***** SOURCE DATA
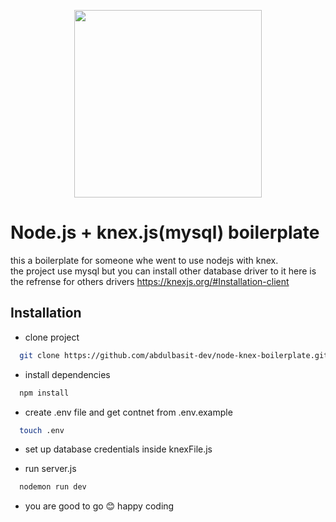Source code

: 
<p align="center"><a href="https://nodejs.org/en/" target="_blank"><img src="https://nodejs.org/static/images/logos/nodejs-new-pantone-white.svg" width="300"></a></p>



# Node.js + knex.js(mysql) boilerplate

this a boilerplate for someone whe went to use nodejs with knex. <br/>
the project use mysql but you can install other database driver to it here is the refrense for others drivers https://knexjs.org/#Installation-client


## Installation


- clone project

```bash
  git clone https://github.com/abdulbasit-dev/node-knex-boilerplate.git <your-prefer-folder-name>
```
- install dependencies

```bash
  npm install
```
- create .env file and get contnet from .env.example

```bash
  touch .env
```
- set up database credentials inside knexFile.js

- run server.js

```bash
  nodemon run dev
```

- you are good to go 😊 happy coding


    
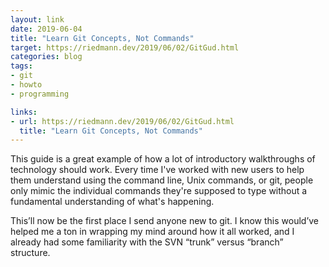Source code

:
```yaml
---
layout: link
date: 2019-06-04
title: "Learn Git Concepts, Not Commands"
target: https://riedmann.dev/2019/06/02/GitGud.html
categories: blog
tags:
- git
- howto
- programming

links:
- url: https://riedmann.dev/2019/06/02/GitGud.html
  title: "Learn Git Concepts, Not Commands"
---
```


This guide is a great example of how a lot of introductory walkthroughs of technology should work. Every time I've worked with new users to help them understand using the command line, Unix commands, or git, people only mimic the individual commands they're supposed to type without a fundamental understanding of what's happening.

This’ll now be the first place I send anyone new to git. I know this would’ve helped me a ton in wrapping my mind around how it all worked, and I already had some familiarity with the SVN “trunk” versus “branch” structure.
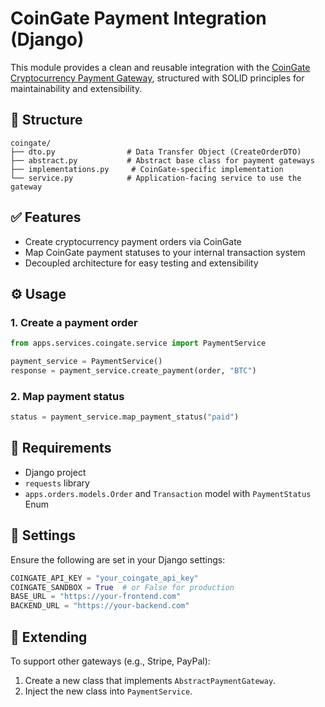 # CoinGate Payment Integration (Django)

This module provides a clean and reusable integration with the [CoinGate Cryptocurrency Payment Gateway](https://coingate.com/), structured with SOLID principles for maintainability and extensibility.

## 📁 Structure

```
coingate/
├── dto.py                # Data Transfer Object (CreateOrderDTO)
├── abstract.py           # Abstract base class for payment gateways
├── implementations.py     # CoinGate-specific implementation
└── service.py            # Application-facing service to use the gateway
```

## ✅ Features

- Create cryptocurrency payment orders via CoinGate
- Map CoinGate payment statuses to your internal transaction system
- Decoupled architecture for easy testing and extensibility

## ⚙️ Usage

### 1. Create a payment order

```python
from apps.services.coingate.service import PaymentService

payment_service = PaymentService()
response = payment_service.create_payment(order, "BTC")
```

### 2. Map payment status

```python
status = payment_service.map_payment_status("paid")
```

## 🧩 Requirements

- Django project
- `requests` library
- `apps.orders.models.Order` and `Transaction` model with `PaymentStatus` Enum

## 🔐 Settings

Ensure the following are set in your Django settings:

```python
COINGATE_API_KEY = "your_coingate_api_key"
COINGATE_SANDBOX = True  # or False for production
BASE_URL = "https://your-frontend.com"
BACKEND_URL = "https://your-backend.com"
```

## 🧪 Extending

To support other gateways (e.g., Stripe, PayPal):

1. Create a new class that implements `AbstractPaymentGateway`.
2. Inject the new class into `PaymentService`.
**********
***** SOURCE DATA
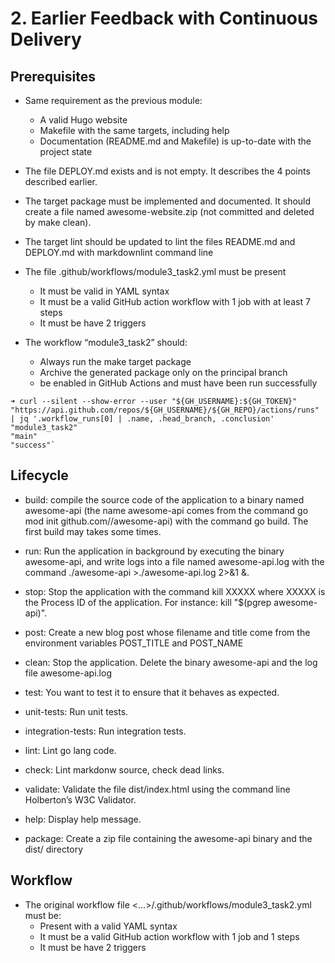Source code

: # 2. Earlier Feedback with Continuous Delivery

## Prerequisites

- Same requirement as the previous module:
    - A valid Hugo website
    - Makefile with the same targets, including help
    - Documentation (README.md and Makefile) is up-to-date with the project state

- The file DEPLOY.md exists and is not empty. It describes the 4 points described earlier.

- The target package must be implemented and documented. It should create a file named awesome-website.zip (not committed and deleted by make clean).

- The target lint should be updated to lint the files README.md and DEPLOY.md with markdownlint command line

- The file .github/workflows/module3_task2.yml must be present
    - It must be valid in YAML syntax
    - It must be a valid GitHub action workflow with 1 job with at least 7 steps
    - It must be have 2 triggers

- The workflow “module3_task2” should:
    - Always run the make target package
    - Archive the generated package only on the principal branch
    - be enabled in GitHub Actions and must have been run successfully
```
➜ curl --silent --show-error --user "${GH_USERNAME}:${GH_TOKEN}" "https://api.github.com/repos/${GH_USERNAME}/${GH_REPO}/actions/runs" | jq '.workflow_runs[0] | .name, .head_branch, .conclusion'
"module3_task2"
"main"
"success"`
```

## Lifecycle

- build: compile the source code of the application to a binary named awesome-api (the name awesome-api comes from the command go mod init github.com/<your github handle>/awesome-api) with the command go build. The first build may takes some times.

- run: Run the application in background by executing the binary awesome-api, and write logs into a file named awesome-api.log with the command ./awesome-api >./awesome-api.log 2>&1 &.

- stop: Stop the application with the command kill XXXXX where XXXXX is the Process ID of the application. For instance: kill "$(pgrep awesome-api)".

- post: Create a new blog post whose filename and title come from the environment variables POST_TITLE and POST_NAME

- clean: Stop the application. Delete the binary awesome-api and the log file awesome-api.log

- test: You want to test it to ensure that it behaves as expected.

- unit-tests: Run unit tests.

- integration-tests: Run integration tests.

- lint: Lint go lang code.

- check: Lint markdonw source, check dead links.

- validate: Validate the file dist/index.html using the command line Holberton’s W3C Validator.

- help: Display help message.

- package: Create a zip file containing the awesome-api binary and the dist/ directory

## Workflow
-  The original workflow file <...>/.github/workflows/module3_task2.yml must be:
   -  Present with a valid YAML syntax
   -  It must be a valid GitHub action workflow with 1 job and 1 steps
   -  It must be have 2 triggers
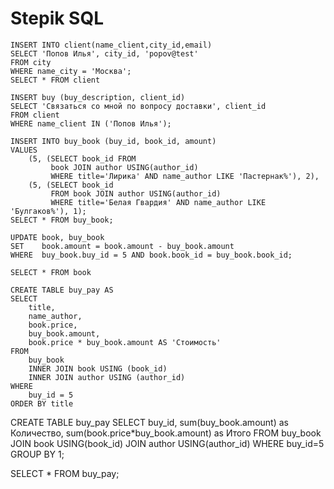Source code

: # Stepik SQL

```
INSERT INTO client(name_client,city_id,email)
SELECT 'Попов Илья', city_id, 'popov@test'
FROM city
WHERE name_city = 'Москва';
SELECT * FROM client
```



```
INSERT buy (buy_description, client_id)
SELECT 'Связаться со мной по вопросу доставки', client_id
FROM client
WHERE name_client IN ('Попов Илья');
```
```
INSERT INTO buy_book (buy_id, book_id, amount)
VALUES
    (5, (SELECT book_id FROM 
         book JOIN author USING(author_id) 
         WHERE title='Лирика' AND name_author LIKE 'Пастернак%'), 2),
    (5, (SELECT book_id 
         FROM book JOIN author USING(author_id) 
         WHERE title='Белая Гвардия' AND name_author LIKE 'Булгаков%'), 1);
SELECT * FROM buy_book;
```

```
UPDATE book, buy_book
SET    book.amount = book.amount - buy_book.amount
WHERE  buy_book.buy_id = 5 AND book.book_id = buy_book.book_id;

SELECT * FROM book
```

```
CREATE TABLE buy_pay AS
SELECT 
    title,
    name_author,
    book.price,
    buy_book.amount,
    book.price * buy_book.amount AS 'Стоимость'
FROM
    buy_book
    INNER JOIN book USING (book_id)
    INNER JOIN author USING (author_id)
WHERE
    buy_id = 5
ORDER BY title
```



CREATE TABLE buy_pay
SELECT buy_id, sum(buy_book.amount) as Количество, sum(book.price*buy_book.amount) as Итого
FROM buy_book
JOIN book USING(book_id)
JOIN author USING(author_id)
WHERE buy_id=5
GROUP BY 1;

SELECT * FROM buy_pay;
**********
**THE TASK**
Return every line of the entries above that the string "gateways" appears in.

**EXERCISE RESULT**
├── abstract.py           # Abstract base class for payment gateways
To support other gateways (e.g., Stripe, PayPal):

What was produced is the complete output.